When Kenyan father found it easy to murder his own daughter IN us

By Chris Wamalwa

The conversation at the dinner tables, places of work and other social gatherings within the Kenyan community in the US this week has predominantly been about Sunday’s brutal murder of a Kenyan girl in the State of Indiana by her own father.

The stabbing to death of 6-year-old Shirley Mundia, who had just graduated from kindergarten by her father, Edward Mundia Mwaura, is an incident that is sitting very heavily on the hearts of the Kenyan community in South Bend, Indiana. When the story broke out, many Kenyans living here experienced different emotions. As time passes, this Kenyan community here in South Bend would now have to contend with the dubious tag of having harboured a murderer among them.

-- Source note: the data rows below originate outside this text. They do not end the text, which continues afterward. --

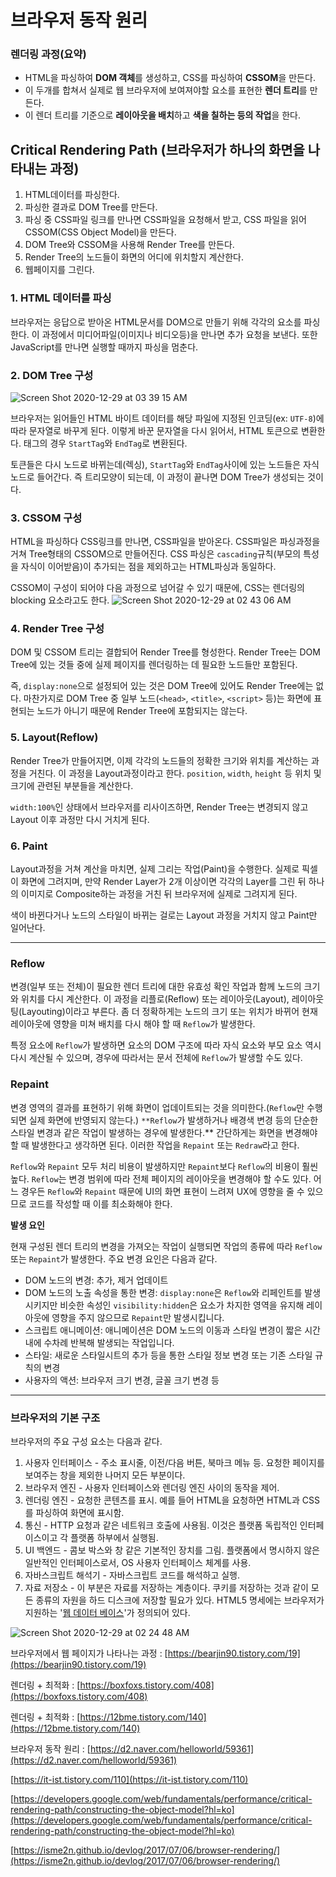 # 브라우저 동작 원리

### 렌더링 과정(요약)
- HTML을 파싱하여 **DOM 객체**를 생성하고, CSS를 파싱하여 **CSSOM**을 만든다.
- 이 두개를 합쳐서 실제로 웹 브라우저에 보여져야할 요소를 표현한 **렌더 트리**를 만든다.
- 이 렌더 트리를 기준으로 **레이아웃을 배치**하고 **색을 칠하는 등의 작업**을 한다.

## Critical Rendering Path (브라우저가 하나의 화면을 나타내는 과정)
1. HTML데이터를 파싱한다.
2. 파싱한 결과로 DOM Tree를 만든다.
3. 파싱 중 CSS파일 링크를 만나면 CSS파일을 요청해서 받고, CSS 파일을 읽어 CSSOM(CSS Object Model)을 만든다.
4. DOM Tree와 CSSOM을 사용해 Render Tree를 만든다.
5. Render Tree의 노드들이 화면의 어디에 위치할지 계산한다.
6. 웹페이지를 그린다.

### 1. HTML 데이터를 파싱
브라우저는 응답으로 받아온 HTML문서를 DOM으로 만들기 위해 각각의 요소를 파싱한다. 이 과정에서 미디어파일(이미지나 비디오등)을 만나면 추가 요청을 보낸다. 또한 JavaScript를 만나면 실행할 때까지 파싱을 멈춘다.

### 2. DOM Tree 구성
![Screen Shot 2020-12-29 at 03 39 15 AM](https://user-images.githubusercontent.com/49153756/103270806-29fd8980-49fc-11eb-82e3-922feaed0cd4.png)

브라우저는 읽어들인 HTML 바이트 데이터를 해당 파일에 지정된 인코딩(ex: `UTF-8`)에 따라 문자열로 바꾸게 된다. 이렇게 바꾼 문자열을 다시 읽어서, HTML 토큰으로 변환한다. 태그의 경우 `StartTag`와 `EndTag`로 변환된다.

토큰들은 다시 노드로 바뀌는데(렉싱), `StartTag`와 `EndTag`사이에 있는 노드들은 자식노드로 들어간다. 즉 트리모양이 되는데, 이 과정이 끝나면 DOM Tree가 생성되는 것이다.

### 3. CSSOM 구성
HTML을 파싱하다 CSS링크를 만나면, CSS파일을 받아온다. CSS파일은 파싱과정을 거쳐 Tree형태의 CSSOM으로 만들어진다. CSS 파싱은 `cascading`규칙(부모의 특성을 자식이 이어받음)이 추가되는 점을 제외하고는 HTML파싱과 동일하다.

CSSOM이 구성이 되어야 다음 과정으로 넘어갈 수 있기 때문에, CSS는 렌더링의 blocking 요소라고도 한다.
![Screen Shot 2020-12-29 at 02 43 06 AM](https://user-images.githubusercontent.com/49153756/103270821-2e29a700-49fc-11eb-9fcd-8807a27df98e.png)

### 4. Render Tree 구성
DOM 및 CSSOM 트리는 결합되어 Render Tree를 형성한다. Render Tree는 DOM Tree에 있는 것들 중에 실제 페이지를 렌더링하는 데 필요한 노드들만 포함된다.

즉, `display:none`으로 설정되어 있는 것은 DOM Tree에 있어도 Render Tree에는 없다. 마찬가지로 DOM Tree 중 일부 노드(`<head>`, `<title>`, `<script>` 등)는 화면에 표현되는 노드가 아니기 때문에 Render Tree에 포함되지는 않는다.

### **5. Layout(Reflow)**

Render Tree가 만들어지면, 이제 각각의 노드들의 정확한 크기와 위치를 계산하는 과정을 거친다. 이 과정을 Layout과정이라고 한다. `position`, `width`, `height` 등 위치 및 크기에 관련된 부분들을 계산한다.

`width:100%`인 상태에서 브라우저를 리사이즈하면, Render Tree는 변경되지 않고 Layout 이후 과정만 다시 거치게 된다.

### **6. Paint**

Layout과정을 거쳐 계산을 마치면, 실제 그리는 작업(Paint)을 수행한다. 실제로 픽셀이 화면에 그려지며, 만약 Render Layer가 2개 이상이면 각각의 Layer를 그린 뒤 하나의 이미지로 Composite하는 과정을 거친 뒤 브라우저에 실제로 그려지게 된다.

색이 바뀐다거나 노드의 스타일이 바뀌는 걸로는 Layout 과정을 거치지 않고 Paint만 일어난다.

---

### Reflow

변경(일부 또는 전체)이 필요한 렌더 트리에 대한 유효성 확인 작업과 함께 노드의 크기와 위치를 다시 계산한다. 이 과정을 리플로(Reflow) 또는 레이아웃(Layout), 레이아웃팅(Layouting)이라고 부른다. 좀 더 정확하게는 노드의 크기 또는 위치가 바뀌어 현재 레이아웃에 영향을 미쳐 배치를 다시 해야 할 때 `Reflow`가 발생한다.

특정 요소에 `Reflow`가 발생하면 요소의 DOM 구조에 따라 자식 요소와 부모 요소 역시 다시 계산될 수 있으며, 경우에 따라서는 문서 전체에 `Reflow`가 발생할 수도 있다.

### Repaint

변경 영역의 결과를 표현하기 위해 화면이 업데이트되는 것을 의미한다.(`Reflow`만 수행되면 실제 화면에 반영되지 않는다.) `**Reflow`가 발생하거나 배경색 변경 등의 단순한 스타일 변경과 같은 작업이 발생하는 경우에 발생한다.** 간단하게는 화면을 변경해야 할 때 발생한다고 생각하면 된다. 이러한 작업을 `Repaint` 또는 `Redraw`라고 한다.

`Reflow`와 `Repaint` 모두 처리 비용이 발생하지만 `Repaint`보다 `Reflow`의 비용이 훨씬 높다. `Reflow`는 변경 범위에 따라 전체 페이지의 레이아웃을 변경해야 할 수도 있다. 어느 경우든 `Reflow`와 `Repaint` 때문에 UI의 화면 표현이 느려져 UX에 영향을 줄 수 있으므로 코드를 작성할 때 이를 최소화해야 한다.

**발생 요인**

현재 구성된 렌더 트리의 변경을 가져오는 작업이 실행되면 작업의 종류에 따라 `Reflow` 또는 `Repaint`가 발생한다. 주요 변경 요인은 다음과 같다.

- DOM 노드의 변경: 추가, 제거 업데이트
- DOM 노드의 노출 속성을 통한 변경: `display:none`은 `Reflow`와 리페인트를 발생시키지만 비슷한 속성인 `visibility:hidden`은 요소가 차지한 영역을 유지해 레이아웃에 영향을 주지 않으므로 `Repaint`만 발생시킵니다.
- 스크립트 애니메이션: 애니메이션은 DOM 노드의 이동과 스타일 변경이 짧은 시간 내에 수차례 반복해 발생되는 작업입니다.
- 스타일: 새로운 스타일시트의 추가 등을 통한 스타일 정보 변경 또는 기존 스타일 규칙의 변경
- 사용자의 액션: 브라우저 크기 변경, 글꼴 크기 변경 등

---

### 브라우저의 기본 구조

브라우저의 주요 구성 요소는 다음과 같다.

1. 사용자 인터페이스 - 주소 표시줄, 이전/다음 버튼, 북마크 메뉴 등. 요청한 페이지를 보여주는 창을 제외한 나머지 모든 부분이다.
2. 브라우저 엔진 - 사용자 인터페이스와 렌더링 엔진 사이의 동작을 제어.
3. 렌더링 엔진 - 요청한 콘텐츠를 표시. 예를 들어 HTML을 요청하면 HTML과 CSS를 파싱하여 화면에 표시함.
4. 통신 - HTTP 요청과 같은 네트워크 호출에 사용됨. 이것은 플랫폼 독립적인 인터페이스이고 각 플랫폼 하부에서 실행됨.
5. UI 백엔드 - 콤보 박스와 창 같은 기본적인 장치를 그림. 플랫폼에서 명시하지 않은 일반적인 인터페이스로서, OS 사용자 인터페이스 체계를 사용.
6. 자바스크립트 해석기 - 자바스크립트 코드를 해석하고 실행.
7. 자료 저장소 - 이 부분은 자료를 저장하는 계층이다. 쿠키를 저장하는 것과 같이 모든 종류의 자원을 하드 디스크에 저장할 필요가 있다. HTML5 명세에는 브라우저가 지원하는 '[웹 데이터 베이스](http://www.html5rocks.com/en/features/storage)'가 정의되어 있다.

![Screen Shot 2020-12-29 at 02 24 48 AM](https://user-images.githubusercontent.com/49153756/103270823-2f5ad400-49fc-11eb-92e1-e30d73571e9a.png)

브라우저에서 웹 페이지가 나타나는 과정 : [https://bearjin90.tistory.com/19](https://bearjin90.tistory.com/19)

렌더링 + 최적화 : [https://boxfoxs.tistory.com/408](https://boxfoxs.tistory.com/408)

렌더링 + 최적화 : [https://12bme.tistory.com/140](https://12bme.tistory.com/140)

브라우저 동작 원리 : [https://d2.naver.com/helloworld/59361](https://d2.naver.com/helloworld/59361)

[https://it-ist.tistory.com/110](https://it-ist.tistory.com/110)

[https://developers.google.com/web/fundamentals/performance/critical-rendering-path/constructing-the-object-model?hl=ko](https://developers.google.com/web/fundamentals/performance/critical-rendering-path/constructing-the-object-model?hl=ko)

[https://isme2n.github.io/devlog/2017/07/06/browser-rendering/](https://isme2n.github.io/devlog/2017/07/06/browser-rendering/)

This incident has invoked memories of two other recent cases of tragic domestic violence within the Kenyan community in the US — incidents that have raised questions as to what could be happening in the Kenyan family in the US. In October, 2010, apparently angry over a suspected affair, a 43-year-old Kenyan born Justus Ogendi Kebabe struck his wife in the head with a golf club and strangled her with an electrical cord until she died, then drugged two of his children and killed them while one struggled and begged for him to stop.

I attended the burial service in Jersey City, New Jersey and the faces of those innocent children lying in caskets dead at the hands of someone who was supposed to protect them are images I’ll carry to my grave. And of course there is the most recent infamous case of the Kenyan cannibal. Round about this time last year, the world woke up to reports that a Kenyan college student, Alexander Kinyua, had killed and eaten body parts of a man staying at his parents apartment in Joppatowne, Maryland.

Even though one can argue that such appalling acts are happening everywhere and not necessarily confined to the Diaspora, it’s clear that the frequency with which such acts are taking place in the Diaspora family is a red-spot sign that the Kenyan Diaspora house is not in order. It is an open secret that domestic violence among Kenyans in the US has escalated in the last ten years.

Experts have attributed this to stress among Kenyan men brought about by factors among them, the continued erosion of Kenyan men’s earning power and influence on family matters. Changing family roles in the US are now such that the Kenyan woman finds herself shouldering the roles of sole provider traditionally reserved for men. Nowadays, jobs are hard to come by as the effects of the recent recession bite and the country implement stricter immigration rules. Research has shown that women find it easier to adjust to life in America than men.

When a family is starting up or establishing itself in America, it common for the man and woman to work multiple jobs and long hours. Most jobs that would be available for such people are those at the lower end and the ones that pay minimum wages.

In most cases, these are what one would call ‘low esteem’ jobs that even though enable one to pay bills and start up in family life, in the long run, one loses self-confidence and esteem — the results of which is stress. Coupled with rules considered harsh to men, some Kenyan men are increasingly finding themselves jobless, frustrated at a future that holds no hope and thrown out of matrimonial homes because of domestic violence.

Unfortunately, the people who bear the brunt of these stresses and frustrations are the defenseless immediate family members. It is clear that the Diaspora should openly discuss this issue because nothing will ever justify the taking of innocent life and these acts should be condemned and perpetrators brought to justice.